__Records to use__.
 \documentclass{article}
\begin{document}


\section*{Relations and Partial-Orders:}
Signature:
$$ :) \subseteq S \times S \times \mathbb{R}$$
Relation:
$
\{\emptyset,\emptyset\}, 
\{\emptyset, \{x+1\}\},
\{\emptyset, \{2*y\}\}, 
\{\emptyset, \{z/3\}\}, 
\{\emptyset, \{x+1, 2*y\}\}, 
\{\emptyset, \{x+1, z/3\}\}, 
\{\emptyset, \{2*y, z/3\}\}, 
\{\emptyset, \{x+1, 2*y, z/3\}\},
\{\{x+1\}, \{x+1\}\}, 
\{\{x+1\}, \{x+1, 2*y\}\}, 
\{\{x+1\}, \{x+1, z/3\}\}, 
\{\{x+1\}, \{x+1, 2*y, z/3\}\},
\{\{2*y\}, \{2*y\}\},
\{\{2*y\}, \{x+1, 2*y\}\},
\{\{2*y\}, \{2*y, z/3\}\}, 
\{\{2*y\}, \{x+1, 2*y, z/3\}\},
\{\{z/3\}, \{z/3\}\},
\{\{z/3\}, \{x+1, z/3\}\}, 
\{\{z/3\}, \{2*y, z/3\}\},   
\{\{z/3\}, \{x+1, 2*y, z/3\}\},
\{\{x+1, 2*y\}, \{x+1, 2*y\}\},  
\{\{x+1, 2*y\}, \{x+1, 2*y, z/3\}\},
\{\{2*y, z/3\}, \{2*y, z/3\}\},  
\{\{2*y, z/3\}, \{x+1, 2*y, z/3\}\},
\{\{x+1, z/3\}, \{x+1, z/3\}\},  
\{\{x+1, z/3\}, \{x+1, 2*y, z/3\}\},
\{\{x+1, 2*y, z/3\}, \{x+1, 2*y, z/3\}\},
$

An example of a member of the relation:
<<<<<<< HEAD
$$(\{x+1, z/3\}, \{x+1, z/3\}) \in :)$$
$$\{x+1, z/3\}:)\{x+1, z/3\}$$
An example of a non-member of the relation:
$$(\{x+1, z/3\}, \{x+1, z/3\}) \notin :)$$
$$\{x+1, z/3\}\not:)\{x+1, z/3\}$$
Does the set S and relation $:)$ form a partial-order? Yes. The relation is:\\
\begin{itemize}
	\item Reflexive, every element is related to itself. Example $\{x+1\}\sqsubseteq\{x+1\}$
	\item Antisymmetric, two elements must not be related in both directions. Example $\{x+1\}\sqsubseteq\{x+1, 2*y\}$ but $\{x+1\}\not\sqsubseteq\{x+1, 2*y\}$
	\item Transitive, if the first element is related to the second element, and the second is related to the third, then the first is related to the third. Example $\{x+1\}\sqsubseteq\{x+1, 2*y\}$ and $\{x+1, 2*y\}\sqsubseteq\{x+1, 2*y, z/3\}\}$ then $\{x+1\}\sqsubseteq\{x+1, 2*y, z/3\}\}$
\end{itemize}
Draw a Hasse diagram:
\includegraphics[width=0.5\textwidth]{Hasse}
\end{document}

__What you will do__. Give back every entry exactly.

__Your solution__.
 \documentclass{article}
\begin{document}


\section*{Relations and Partial-Orders:}
Signature:
$$ :) \subseteq S \times S \times \mathbb{R}$$
Relation:
$
\{\emptyset,\emptyset\}, 
\{\emptyset, \{x+1\}\},
\{\emptyset, \{2*y\}\}, 
\{\emptyset, \{z/3\}\}, 
\{\emptyset, \{x+1, 2*y\}\}, 
\{\emptyset, \{x+1, z/3\}\}, 
\{\emptyset, \{2*y, z/3\}\}, 
\{\emptyset, \{x+1, 2*y, z/3\}\},
\{\{x+1\}, \{x+1\}\}, 
\{\{x+1\}, \{x+1, 2*y\}\}, 
\{\{x+1\}, \{x+1, z/3\}\}, 
\{\{x+1\}, \{x+1, 2*y, z/3\}\},
\{\{2*y\}, \{2*y\}\},
\{\{2*y\}, \{x+1, 2*y\}\},
\{\{2*y\}, \{2*y, z/3\}\}, 
\{\{2*y\}, \{x+1, 2*y, z/3\}\},
\{\{z/3\}, \{z/3\}\},
\{\{z/3\}, \{x+1, z/3\}\}, 
\{\{z/3\}, \{2*y, z/3\}\},   
\{\{z/3\}, \{x+1, 2*y, z/3\}\},
\{\{x+1, 2*y\}, \{x+1, 2*y\}\},  
\{\{x+1, 2*y\}, \{x+1, 2*y, z/3\}\},
\{\{2*y, z/3\}, \{2*y, z/3\}\},  
\{\{2*y, z/3\}, \{x+1, 2*y, z/3\}\},
\{\{x+1, z/3\}, \{x+1, z/3\}\},  
\{\{x+1, z/3\}, \{x+1, 2*y, z/3\}\},
\{\{x+1, 2*y, z/3\}, \{x+1, 2*y, z/3\}\},
$

An example of a member of the relation:
<<<<<<< HEAD
$$(\{x+1, z/3\}, \{x+1, z/3\}) \in :)$$
$$\{x+1, z/3\}:)\{x+1, z/3\}$$
An example of a non-member of the relation:
$$(\{x+1, z/3\}, \{x+1, z/3\}) \notin :)$$
$$\{x+1, z/3\}\not:)\{x+1, z/3\}$$
Does the set S and relation $:)$ form a partial-order? Yes. The relation is:\\
\begin{itemize}
	\item Reflexive, every element is related to itself. Example $\{x+1\}\sqsubseteq\{x+1\}$
	\item Antisymmetric, two elements must not be related in both directions. Example $\{x+1\}\sqsubseteq\{x+1, 2*y\}$ but $\{x+1\}\not\sqsubseteq\{x+1, 2*y\}$
	\item Transitive, if the first element is related to the second element, and the second is related to the third, then the first is related to the third. Example $\{x+1\}\sqsubseteq\{x+1, 2*y\}$ and $\{x+1, 2*y\}\sqsubseteq\{x+1, 2*y, z/3\}\}$ then $\{x+1\}\sqsubseteq\{x+1, 2*y, z/3\}\}$
\end{itemize}
Draw a Hasse diagram:
\includegraphics[width=0.5\textwidth]{Hasse}
\end{document}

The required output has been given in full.